Rhys Darby in Our Flag Means Death, streaming on Neon. NZH 04Mar22 -
Stede Bonnet was a pirate. But a nice one. He was so nice, in fact, that he earned the not-at-all terrifying name of "the Gentleman Pirate".
Before deciding to become a pirate Bonnet had been a wealthy landowner living quietly on the island of Barbados with his wife and three sons. Lacking meaning in his life and, according to Wikipedia, desperate to escape his nagging wife, he bought a ship and just … sailed away, leaving everything behind to begin a new life of crime upon the high seas.
As far as mid-life crises go, it's one of the greats. Especially when you consider that Bonnet didn't know the first thing about sailing, pillaging or plundering when he shipped out.
"I admire him for taking that risk and following his dream," Taika Waititi says over Zoom. "The way he went about it is questionable."
Bonnet is the real-life inspiration of Waititi and Rhys Darby's new comedy series Our Flag Means Death, which is now streaming on Neon and begins screening on Prime later this month. Darby stars as the well-to-do Bonnet, giving the character a boyish sense of adventure and wide-eyed enthusiasm for his fanciful notion of what pirate life is.
Bonnet's story is remarkable thus far but by jolly roger does it gets better. Shortly after his abrupt career change Bonnet struck up an unlikely friendship with the notorious pirate Blackbeard leading to the pair sailing together. In Our Flag Means Death Waititi plays Blackbeard as a grizzled man disenchanted with success.
"He's a very tortured middle-aged man who is questioning everything he's done in his life," Waititi says. "I can relate."
As well as being very funny the show is also very much about dealing with mid-life malaise as both characters try to escape their respective funks, albeit in very different ways.
"I don't know if you ever get out of that funk. Every couple of days I question, 'Why am I here? Am I following my true path?' " Waititi muses. "And then I go jump in my swimming pool and I think 'I'm all right'."
He laughs and then continues.
"But I think a lot of people do get that feeling and a lot of the show is about that. I don't think anyone's brave enough to do what Stede did and upend their entire life and go out seeking adventure. Very few people make a giant change like that. I think for a lot of people the truth of what's actually out there and what you're sacrificing is pretty brutal."
"The big things are never one thing," Darby adds. "It's way more complex than that."
"Yeah, with Stede it's his childhood and who he became," agrees Waititi. "It all stems from what you see in the first episode; who he was told he was by his father, 'You'll be nothing but a stinking little rich kid'."
"And he never chose that. He didn't get to choose anything," continues Darby. "In those days, especially for the aristocracy, it was all, 'you're gonna do this'. He never made a decision in his life so he decided to make one decision. It was one hell of a decision, saying, 'I'm leaving all of this! I want adventure. I want to feel alive,' and then doing it. You've got to take your hat off to that. If you strip everything else away, just that human soul deciding to break free."

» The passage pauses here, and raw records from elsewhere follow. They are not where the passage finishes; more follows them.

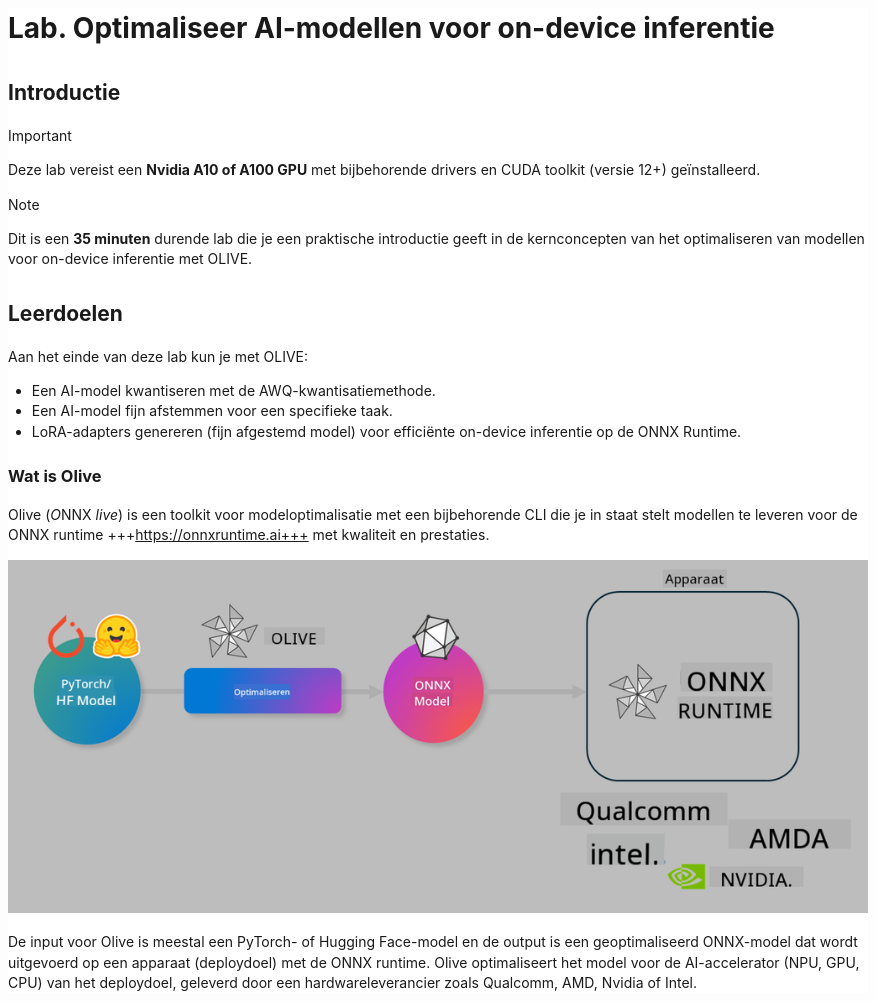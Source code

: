 
# Lab. Optimaliseer AI-modellen voor on-device inferentie

## Introductie

> [!IMPORTANT]  
> Deze lab vereist een **Nvidia A10 of A100 GPU** met bijbehorende drivers en CUDA toolkit (versie 12+) geïnstalleerd.

> [!NOTE]  
> Dit is een **35 minuten** durende lab die je een praktische introductie geeft in de kernconcepten van het optimaliseren van modellen voor on-device inferentie met OLIVE.

## Leerdoelen

Aan het einde van deze lab kun je met OLIVE:

- Een AI-model kwantiseren met de AWQ-kwantisatiemethode.  
- Een AI-model fijn afstemmen voor een specifieke taak.  
- LoRA-adapters genereren (fijn afgestemd model) voor efficiënte on-device inferentie op de ONNX Runtime.

### Wat is Olive

Olive (*O*NNX *live*) is een toolkit voor modeloptimalisatie met een bijbehorende CLI die je in staat stelt modellen te leveren voor de ONNX runtime +++https://onnxruntime.ai+++ met kwaliteit en prestaties.

![Olive Flow](../../../../../translated_images/olive-flow.5daf97340275f8b61397e91430ff02724a2547937b352e7fdfc2f669c56dcd35.nl.png)

De input voor Olive is meestal een PyTorch- of Hugging Face-model en de output is een geoptimaliseerd ONNX-model dat wordt uitgevoerd op een apparaat (deploydoel) met de ONNX runtime. Olive optimaliseert het model voor de AI-accelerator (NPU, GPU, CPU) van het deploydoel, geleverd door een hardwareleverancier zoals Qualcomm, AMD, Nvidia of Intel.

Having drifted into interesting waters I decide to sail into the wind and ask what fanciful notion or folly would it take for the pair to follow Stede's lead and leave it all behind.
"Leave my life?" Darby asks, surprised. "Well, I've been breaking free from the beginning. I decided not to stay where I was, not to follow anyone else's rules and to just make up my own world. I did it because I felt right from the beginning that I shouldn't even be here. I was a mistake and Dad didn't want me so I was like, 'well, I don't want this'. I decided I was going to reach for whatever I could and along the way make as many friends as I could and make as many people laugh as I could because that's the one thing I was good at. So I just hit the road and ran with it."
"I felt very independent since I was very, very young in the sense that I didn't trust grown-ups," Waititi says, following on. "I didn't trust that they were very good at either looking after you or leading you along the right path in life. I felt sometimes you're just better off looking after yourself. I had something to prove. I wanted to prove to the adults that I was worthwhile and that I could do something with myself. And I've been doing that ever since."
Quietly, he adds, "I'm still hung up on grown-ups telling me what to do. I hate grown-ups."
For a moment the mood is still and their words hang in the air like a pirate flag without a breeze. Perhaps sensing dark clouds on the horizon Darby breaks the silence with a cheery gust of his characteristic boyish perk.
"Yeah, I agree," he beams, before grinning. "I hate grown-ups so I'm never gonna be one."
Clearly buoyed by his castmate, and real-life old mate, Waititi smiles.
"Nah," he says.
THE LOWDOWN Who: Taika Waititi and Rhys Darby. What: New pirate comedy series Our Flag Means Death. When: Weekly episodes streaming on Neon, begins on Prime Thursday, March 17.